• ingilizce'de coffee nap olarak bilinen, eğer düzgün yapılabilirse oldukça etkili olan bir dinlenme yöntemidir.

    kahve uykusu aslında çok basittir.

    diyelim ki uykunuz gelmeye başladı ve siz uykunuzu açması için kahve içmek istiyorsunuz. yaptığınız kahveyi içtikten hemen sonra uyuyup yaklaşık 20 dakika sonra uyanırsanız hem sadece 20 dakika uyumaktan hem de sadece kahve içmekten çok daha zihniniz açık bir biçimde uyanırsınız. kahveyi içip, 20 dakika uyuyup uyanmak sadece kahve içmekten çok daha etkili bir uyku açma yöntemidir.

    peki neden?

    günlük hayatta beynimizi kullandığımız zaman beynimizde yavaş yavaş adenozin isminde bir molekül birikiyor. bu molekül beyin hücrelerimdizdeki reseptörlere bağlanıp beyin hücrelerinin çalışmasını yavaşlatıyor. böylelikle de beyinde biriken adenozin kişinin düşünmesini güçleştiriyor. yani zihin yorgunluğu demek aslında düşünce güçlüğü çekmek, düşünce güçlüğü çekmek de beyinde adenozin birikmesi demek. uyuduğumuz zaman beyin hücrelerimizdeki reseptörlere bağlanan adenozin bağlantısı kesiliyor ve böylelikle uyandığımızda düşünmekte güçlük çekmiyoruz. bu yüzden uykudan uyanınca zihnimiz uykulu halimize göre açık oluyor.

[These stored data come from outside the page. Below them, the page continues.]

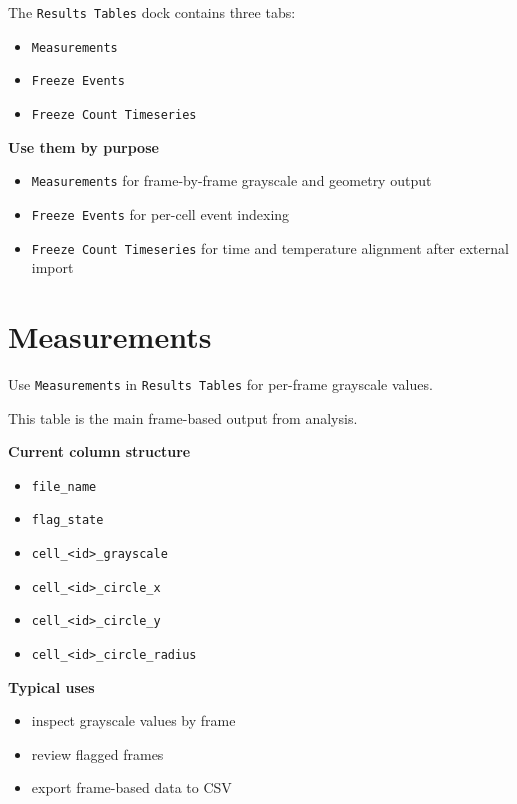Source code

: \documentclass[
  9pt,
  letterpaper,
  oneside,
  open=any,
  DIV=15,
  parskip=half-,
  headings=big,
  numbers=noenddot
]{scrbook}
\newcommand{\manuallead}[1]{%
  \vspace{0.15em}%
  {\sffamily\bfseries\color{ManualBlue}#1}\par\nobreak\vspace{0.05em}%
}
\begin{document}
The \texttt{Results Tables} dock contains three tabs:


\begin{itemize}[leftmargin=*,itemsep=0.35em,topsep=0.4em]
\item \texttt{Measurements}
\item \texttt{Freeze Events}
\item \texttt{Freeze Count Timeseries}
\end{itemize}

\manuallead{Use them by purpose}

\begin{itemize}[leftmargin=*,itemsep=0.35em,topsep=0.4em]
\item \texttt{Measurements} for frame-by-frame grayscale and geometry output
\item \texttt{Freeze Events} for per-cell event indexing
\item \texttt{Freeze Count Timeseries} for time and temperature alignment after external import
\end{itemize}

\section{Measurements}

Use \texttt{Measurements} in \texttt{Results Tables} for per-frame grayscale values.


This table is the main frame-based output from analysis.


\manuallead{Current column structure}

\begin{itemize}[leftmargin=*,itemsep=0.35em,topsep=0.4em]
\item \texttt{file\_name}
\item \texttt{flag\_state}
\item \texttt{cell\_<id>\_grayscale}
\item \texttt{cell\_<id>\_circle\_x}
\item \texttt{cell\_<id>\_circle\_y}
\item \texttt{cell\_<id>\_circle\_radius}
\end{itemize}

\manuallead{Typical uses}

\begin{itemize}[leftmargin=*,itemsep=0.35em,topsep=0.4em]
\item inspect grayscale values by frame
\item review flagged frames
\item export frame-based data to CSV
\end{itemize}
\end{document}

    kahve dediğimiz şeyin zihnimizi açmasının sebebi ise kahvenin içinde adenozine oldukça benzeyen ancak adenozin aksine düşünceyi yavaşlatmayan kafein isminde bir molekül olması.

    kafein yapı olarak adenozin molekülüne benzediği için tıpkı adenozin gibi beyin hücrelerinin reseptörlerine bağlanıp adenozin moleküllerinin o hücrelere bağlanmasına engel oluyor ve adenozin molekülleri o hücrelere bağlanmayınca da zihnimiz yavaşlamıyor. bu durum kafein moleküllerinin hücreler ile bağı kopana dek sürüyor.

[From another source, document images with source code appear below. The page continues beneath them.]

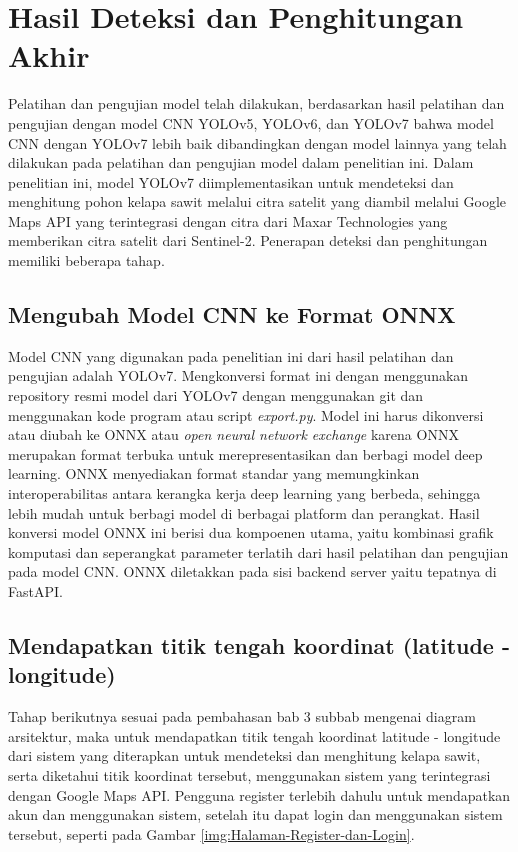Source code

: \section{Hasil Deteksi dan Penghitungan Akhir}
\hspace{1,2cm}
Pelatihan dan pengujian model telah dilakukan, berdasarkan hasil pelatihan dan pengujian dengan model CNN YOLOv5, YOLOv6, dan YOLOv7 bahwa model CNN dengan YOLOv7 lebih baik dibandingkan dengan model lainnya yang telah dilakukan pada pelatihan dan pengujian model dalam penelitian ini. Dalam penelitian ini, model YOLOv7 diimplementasikan untuk mendeteksi dan menghitung pohon kelapa sawit melalui citra satelit yang diambil melalui Google Maps API yang terintegrasi dengan citra dari Maxar Technologies yang memberikan citra satelit dari Sentinel-2. Penerapan deteksi dan penghitungan memiliki beberapa tahap.

\subsection{Mengubah Model CNN ke Format ONNX}
\hspace{1,2cm}
Model CNN yang digunakan pada penelitian ini dari hasil pelatihan dan pengujian adalah YOLOv7. Mengkonversi format ini dengan menggunakan repository resmi model dari YOLOv7 dengan menggunakan git dan menggunakan kode program atau script \textit{export.py}. Model ini harus dikonversi atau diubah ke ONNX atau \textit{open neural network exchange} karena ONNX merupakan format terbuka untuk merepresentasikan dan berbagi model deep learning. ONNX menyediakan format standar yang memungkinkan interoperabilitas antara kerangka kerja deep learning yang berbeda, sehingga lebih mudah untuk berbagi model di berbagai platform dan perangkat. Hasil konversi model ONNX ini berisi dua kompoenen utama, yaitu kombinasi grafik komputasi dan seperangkat parameter terlatih dari hasil pelatihan dan pengujian pada model CNN. ONNX diletakkan pada sisi backend server yaitu tepatnya di FastAPI. 

\subsection{Mendapatkan titik tengah koordinat (latitude - longitude)}
\hspace{1,2cm}
Tahap berikutnya sesuai pada pembahasan bab 3 subbab mengenai diagram arsitektur, maka untuk mendapatkan titik tengah koordinat latitude - longitude dari sistem yang diterapkan untuk mendeteksi dan menghitung kelapa sawit, serta diketahui titik koordinat tersebut, menggunakan sistem yang terintegrasi dengan Google Maps API. Pengguna register terlebih dahulu untuk mendapatkan akun dan menggunakan sistem, setelah itu dapat login dan menggunakan sistem tersebut, seperti pada Gambar \ref{img:Halaman-Register-dan-Login}.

    adenozin ve kafein yapısı

    şimdi şöyle bir durum var.

    eğer yorgunsak ve zaten beyin hücrelerimizin çoğuna adenozin bağlanmışsa kahve içtiğimiz zaman kafein molekülleri bağlanabilecek bir hücre bulamadıkları için pek işe yaramıyorlar.

    bir bardak espresso içtiğimizi düşünelim. bu espressonun kanımıza karışıp, kafeinin beynimize varması yaklaşık 20 dakika sürer.

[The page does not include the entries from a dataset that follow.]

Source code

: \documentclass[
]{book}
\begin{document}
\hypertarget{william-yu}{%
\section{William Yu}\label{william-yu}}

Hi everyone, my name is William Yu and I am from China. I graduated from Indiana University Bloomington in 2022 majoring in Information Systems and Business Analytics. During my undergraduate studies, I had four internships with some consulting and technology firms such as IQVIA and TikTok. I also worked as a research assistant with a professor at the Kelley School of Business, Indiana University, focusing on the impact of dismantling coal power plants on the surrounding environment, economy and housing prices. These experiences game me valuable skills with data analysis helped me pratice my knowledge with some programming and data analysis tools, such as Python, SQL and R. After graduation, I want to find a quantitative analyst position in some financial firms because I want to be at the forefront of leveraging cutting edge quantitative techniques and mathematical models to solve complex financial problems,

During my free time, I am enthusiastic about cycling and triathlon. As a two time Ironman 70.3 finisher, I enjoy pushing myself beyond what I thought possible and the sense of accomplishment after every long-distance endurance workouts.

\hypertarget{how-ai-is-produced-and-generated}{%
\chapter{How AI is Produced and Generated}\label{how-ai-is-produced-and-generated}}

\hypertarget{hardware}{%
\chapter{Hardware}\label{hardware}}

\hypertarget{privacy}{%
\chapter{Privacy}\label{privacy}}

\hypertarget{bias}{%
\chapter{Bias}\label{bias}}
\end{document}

    eğer bir bardak espresso içip 20 dakika boyunca uyursak, bu süre zarfında beyin hücrelerine bağlanan adenozin moleküllerinin bir kısmının bağı uyku sayesinde kopuyor ve biz tam 20 dakika sonra uyandığımızda kafein molekülleri beyne ulaşıp henüz temizlenmiş olan beyin hücrelerine bağlanabiliyor.

    kafein bu hücrelere bağlandığında da o hücrelerden kopardığımız adenozin molekülleri tekrar gelip o hücrelere bağlanamıyorlar. böylelikle tam teşekküllü bir uyku çekmeden önce gün içinde bir süre daha idare edebilecek kadar zihnimizi açmış oluyoruz.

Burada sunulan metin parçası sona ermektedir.